For these records, count the lines containing the word "scale" and respond with the number alone.

=== Records supplied ===

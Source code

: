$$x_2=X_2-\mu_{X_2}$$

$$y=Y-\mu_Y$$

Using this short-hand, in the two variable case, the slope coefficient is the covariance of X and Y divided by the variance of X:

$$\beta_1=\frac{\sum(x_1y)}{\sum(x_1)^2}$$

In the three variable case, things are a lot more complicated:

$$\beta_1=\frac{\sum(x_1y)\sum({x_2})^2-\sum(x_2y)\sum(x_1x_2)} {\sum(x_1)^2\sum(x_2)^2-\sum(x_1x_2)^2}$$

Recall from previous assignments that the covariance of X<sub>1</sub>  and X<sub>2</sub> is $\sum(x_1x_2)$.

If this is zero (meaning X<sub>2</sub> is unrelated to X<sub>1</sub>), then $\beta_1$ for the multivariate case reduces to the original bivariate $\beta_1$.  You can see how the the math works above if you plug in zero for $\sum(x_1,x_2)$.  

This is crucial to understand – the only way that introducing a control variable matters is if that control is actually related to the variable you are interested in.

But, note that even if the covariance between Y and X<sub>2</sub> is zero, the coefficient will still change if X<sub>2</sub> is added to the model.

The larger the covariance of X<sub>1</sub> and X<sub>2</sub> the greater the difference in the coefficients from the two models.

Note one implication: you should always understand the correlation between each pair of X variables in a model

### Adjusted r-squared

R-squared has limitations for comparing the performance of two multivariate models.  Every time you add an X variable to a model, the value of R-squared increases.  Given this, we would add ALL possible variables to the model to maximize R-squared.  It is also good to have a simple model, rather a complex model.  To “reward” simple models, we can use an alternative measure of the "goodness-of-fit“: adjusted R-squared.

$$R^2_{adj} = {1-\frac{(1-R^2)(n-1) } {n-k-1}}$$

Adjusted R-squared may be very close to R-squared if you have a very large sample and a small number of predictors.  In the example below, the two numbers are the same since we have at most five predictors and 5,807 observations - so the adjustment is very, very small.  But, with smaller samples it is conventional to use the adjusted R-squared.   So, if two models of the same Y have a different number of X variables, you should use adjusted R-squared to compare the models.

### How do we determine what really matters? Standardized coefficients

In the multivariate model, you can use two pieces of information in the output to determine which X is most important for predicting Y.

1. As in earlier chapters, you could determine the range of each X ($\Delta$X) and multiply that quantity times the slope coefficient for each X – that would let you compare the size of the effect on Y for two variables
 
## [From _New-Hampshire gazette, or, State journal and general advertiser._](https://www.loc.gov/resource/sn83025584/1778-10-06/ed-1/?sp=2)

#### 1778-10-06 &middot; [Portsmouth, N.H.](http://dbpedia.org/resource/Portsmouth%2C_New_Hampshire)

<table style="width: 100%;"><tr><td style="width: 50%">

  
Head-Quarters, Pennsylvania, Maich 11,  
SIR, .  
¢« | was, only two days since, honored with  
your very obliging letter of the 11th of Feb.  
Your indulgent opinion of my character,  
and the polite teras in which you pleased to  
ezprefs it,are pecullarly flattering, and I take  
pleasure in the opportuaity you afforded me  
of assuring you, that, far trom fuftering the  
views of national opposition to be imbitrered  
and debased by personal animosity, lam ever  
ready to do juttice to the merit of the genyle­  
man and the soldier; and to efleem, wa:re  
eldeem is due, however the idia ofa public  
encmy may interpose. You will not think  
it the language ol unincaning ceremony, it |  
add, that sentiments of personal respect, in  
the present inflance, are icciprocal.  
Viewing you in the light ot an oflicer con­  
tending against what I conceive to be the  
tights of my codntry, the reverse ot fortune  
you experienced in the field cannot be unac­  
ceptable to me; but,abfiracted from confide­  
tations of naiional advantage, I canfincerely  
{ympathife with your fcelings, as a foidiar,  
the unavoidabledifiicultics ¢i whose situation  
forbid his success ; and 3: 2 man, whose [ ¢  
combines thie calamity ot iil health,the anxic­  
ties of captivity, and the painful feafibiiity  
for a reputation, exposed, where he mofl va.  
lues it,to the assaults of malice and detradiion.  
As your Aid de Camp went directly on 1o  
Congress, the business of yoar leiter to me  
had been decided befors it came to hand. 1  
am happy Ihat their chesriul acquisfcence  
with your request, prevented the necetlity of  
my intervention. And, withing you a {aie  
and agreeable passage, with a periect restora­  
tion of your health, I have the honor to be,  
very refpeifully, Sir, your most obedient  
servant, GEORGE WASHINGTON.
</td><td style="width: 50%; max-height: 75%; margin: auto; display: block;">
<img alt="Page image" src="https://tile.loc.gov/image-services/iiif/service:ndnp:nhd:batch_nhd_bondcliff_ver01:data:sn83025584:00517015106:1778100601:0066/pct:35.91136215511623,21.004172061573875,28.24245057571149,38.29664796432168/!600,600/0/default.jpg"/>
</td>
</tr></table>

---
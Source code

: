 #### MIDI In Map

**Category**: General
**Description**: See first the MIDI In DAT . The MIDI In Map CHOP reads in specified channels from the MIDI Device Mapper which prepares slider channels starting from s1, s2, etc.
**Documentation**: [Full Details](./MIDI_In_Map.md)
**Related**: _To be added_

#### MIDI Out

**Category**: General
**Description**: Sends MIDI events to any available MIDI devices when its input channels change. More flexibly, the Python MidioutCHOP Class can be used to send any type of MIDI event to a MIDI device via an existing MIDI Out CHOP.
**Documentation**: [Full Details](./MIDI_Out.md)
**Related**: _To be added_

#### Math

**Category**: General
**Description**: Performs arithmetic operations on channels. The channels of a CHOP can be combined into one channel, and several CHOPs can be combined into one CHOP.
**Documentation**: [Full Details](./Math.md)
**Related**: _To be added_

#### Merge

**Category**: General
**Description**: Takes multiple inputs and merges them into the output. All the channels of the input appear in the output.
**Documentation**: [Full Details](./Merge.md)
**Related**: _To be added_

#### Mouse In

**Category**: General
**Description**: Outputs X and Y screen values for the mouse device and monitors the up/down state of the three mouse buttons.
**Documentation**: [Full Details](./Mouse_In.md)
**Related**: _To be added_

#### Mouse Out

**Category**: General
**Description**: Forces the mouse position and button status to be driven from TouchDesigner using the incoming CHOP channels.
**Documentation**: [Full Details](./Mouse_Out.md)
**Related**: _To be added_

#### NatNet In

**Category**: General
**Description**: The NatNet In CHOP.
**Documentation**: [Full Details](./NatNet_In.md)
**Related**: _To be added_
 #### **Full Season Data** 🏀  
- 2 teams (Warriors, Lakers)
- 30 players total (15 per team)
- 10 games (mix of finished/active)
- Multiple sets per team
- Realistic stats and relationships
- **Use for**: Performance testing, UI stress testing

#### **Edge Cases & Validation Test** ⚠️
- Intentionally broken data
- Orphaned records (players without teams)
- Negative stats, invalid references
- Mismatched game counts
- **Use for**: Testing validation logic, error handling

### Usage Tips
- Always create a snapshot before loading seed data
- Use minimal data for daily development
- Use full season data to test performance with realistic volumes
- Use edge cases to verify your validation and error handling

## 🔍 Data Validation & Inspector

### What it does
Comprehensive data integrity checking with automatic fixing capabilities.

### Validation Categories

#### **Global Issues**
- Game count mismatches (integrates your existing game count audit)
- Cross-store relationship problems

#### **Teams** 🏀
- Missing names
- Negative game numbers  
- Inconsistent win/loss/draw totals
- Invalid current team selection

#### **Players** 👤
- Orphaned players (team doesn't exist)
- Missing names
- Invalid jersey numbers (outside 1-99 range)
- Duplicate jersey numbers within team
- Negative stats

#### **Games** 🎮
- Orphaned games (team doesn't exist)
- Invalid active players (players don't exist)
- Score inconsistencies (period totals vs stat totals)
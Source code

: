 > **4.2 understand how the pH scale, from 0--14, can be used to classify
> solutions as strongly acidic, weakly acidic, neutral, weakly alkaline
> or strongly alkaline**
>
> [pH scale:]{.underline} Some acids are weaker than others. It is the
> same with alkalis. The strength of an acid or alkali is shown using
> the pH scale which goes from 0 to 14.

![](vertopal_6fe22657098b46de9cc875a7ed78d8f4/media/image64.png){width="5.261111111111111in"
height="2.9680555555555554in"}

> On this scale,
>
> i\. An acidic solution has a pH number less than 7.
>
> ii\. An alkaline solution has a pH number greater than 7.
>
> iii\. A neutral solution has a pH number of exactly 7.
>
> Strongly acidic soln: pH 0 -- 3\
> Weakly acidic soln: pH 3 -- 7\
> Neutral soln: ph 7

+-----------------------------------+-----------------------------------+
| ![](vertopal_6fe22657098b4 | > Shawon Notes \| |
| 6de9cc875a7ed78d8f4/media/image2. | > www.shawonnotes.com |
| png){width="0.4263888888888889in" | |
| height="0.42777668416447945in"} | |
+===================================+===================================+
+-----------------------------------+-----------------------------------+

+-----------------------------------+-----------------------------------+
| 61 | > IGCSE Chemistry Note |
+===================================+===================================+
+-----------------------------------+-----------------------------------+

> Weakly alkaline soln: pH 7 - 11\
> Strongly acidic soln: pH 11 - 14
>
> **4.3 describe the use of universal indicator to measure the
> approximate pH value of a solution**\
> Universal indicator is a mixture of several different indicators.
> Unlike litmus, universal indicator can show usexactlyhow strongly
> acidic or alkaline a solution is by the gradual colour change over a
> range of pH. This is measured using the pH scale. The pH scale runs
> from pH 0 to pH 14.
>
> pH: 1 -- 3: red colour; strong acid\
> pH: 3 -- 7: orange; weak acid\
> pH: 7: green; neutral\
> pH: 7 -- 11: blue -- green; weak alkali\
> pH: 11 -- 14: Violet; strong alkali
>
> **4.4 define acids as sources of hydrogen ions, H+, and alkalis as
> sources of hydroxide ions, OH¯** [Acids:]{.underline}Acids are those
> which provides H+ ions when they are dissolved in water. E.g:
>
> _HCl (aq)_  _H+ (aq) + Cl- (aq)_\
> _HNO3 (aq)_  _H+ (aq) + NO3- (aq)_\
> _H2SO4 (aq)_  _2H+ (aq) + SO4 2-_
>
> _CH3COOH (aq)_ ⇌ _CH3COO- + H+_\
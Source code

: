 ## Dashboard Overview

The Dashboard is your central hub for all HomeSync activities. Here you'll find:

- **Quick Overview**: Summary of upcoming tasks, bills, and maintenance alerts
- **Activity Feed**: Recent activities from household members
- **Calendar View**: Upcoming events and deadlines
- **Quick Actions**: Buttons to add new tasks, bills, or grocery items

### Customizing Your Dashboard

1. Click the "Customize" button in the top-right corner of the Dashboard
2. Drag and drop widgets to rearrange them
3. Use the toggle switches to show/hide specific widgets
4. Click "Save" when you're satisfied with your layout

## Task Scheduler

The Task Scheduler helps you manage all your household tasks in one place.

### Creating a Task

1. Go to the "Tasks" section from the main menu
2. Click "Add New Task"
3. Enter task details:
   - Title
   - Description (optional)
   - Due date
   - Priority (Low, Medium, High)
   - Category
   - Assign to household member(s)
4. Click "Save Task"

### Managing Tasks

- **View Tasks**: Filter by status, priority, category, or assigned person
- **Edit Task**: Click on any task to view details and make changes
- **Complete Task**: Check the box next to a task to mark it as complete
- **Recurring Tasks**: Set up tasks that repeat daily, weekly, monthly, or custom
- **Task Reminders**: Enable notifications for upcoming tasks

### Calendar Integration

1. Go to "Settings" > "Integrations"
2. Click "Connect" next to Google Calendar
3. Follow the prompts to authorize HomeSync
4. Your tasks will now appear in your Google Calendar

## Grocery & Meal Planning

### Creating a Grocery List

===

* Result of this exercise *
5